Which means we have yet another problem, doesn't it? Some tripods address this problem by allowing you to tilt the center column to an arbitrary angle to level the panning base even when the legs themselves aren't quite level. But I hate tripod center columns since they don't allow me to splay the legs out completely to achieve a ground level position. The presence of a center column means a tripod can't get any lower than the length of that center column. Instead, I use a leveling base made by Acratech that sandwiches in between the top of the leg set and the bottom of the tripod head panning base. It works basically as a pivot point to allow the head to be moved by a up to ten degrees in any direction. Thus, the legs themselves only have to be close to level for me to be able to make up the difference with the leveling base. And yes, it has a built in bubble so I can check that I get the thing level when I need to. Just like so many other toys for photographers (I mean "essential equipment" for photographers) the Acratech base is machined from anodized aluminum so it's rock solid without adding much weight.
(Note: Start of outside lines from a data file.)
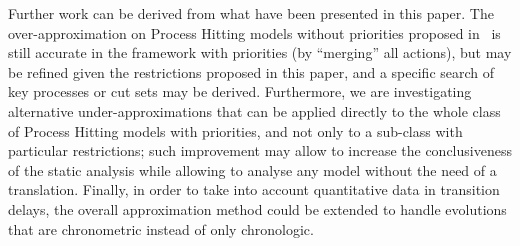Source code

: Further work can be derived from what have been presented in this paper.
The over-approximation on Process Hitting models without priorities proposed in~\cite{PMR12-MSCS}
is still accurate in the framework with priorities (by “merging” all actions),
but may be refined given the restrictions proposed in this paper,
and a specific search of key processes or cut sets \cite{PAK13-CAV} may be derived.
Furthermore, we are investigating alternative under-approximations that can be
applied directly to the whole class of Process Hitting models with priorities,
and not only to a sub-class with particular restrictions;
such improvement may allow to increase the conclusiveness of the static analysis
while allowing to analyse any model without the need of a translation.
Finally, in order to take into account quantitative data in transition delays, the overall approximation method could be extended to handle evolutions that are chronometric instead of only chronologic.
I can hear some of you hoping that all this isn't really necessary since you can just eyeball it, but in practice that isn't really as easy as you might think. In particular, if you're not shooting exactly at eye level (and you rarely really want to shoot at eye level unless you're photographing something the same height you are) then you must be leaning over to look through the viewfinder. And if your head is leaning to one side it's actually quite difficult to tell if things are level. No, this is one case where technology triumphs over man. Bubble levels may not be all that high tech, but they work more reliably than our built in sense of balance in this case.
Of course sometimes you might want things crooked. Sloping horizons are all the rage in advertising photography. They're supposed to make an image look more dynamic but have in fact become so commonplace that they're in danger of becoming clichéd. Still, if you do want a horizon that isn't level, there's no reason why you can't just ignore your bubble levels from time to time.
If you inadvertently do end up with a crooked image all is not lost of course. It just means there's one more think you'll have to take care of in post processing. And personally I'd rather do what I can to get it right in the field so I don't have to try to fix it later.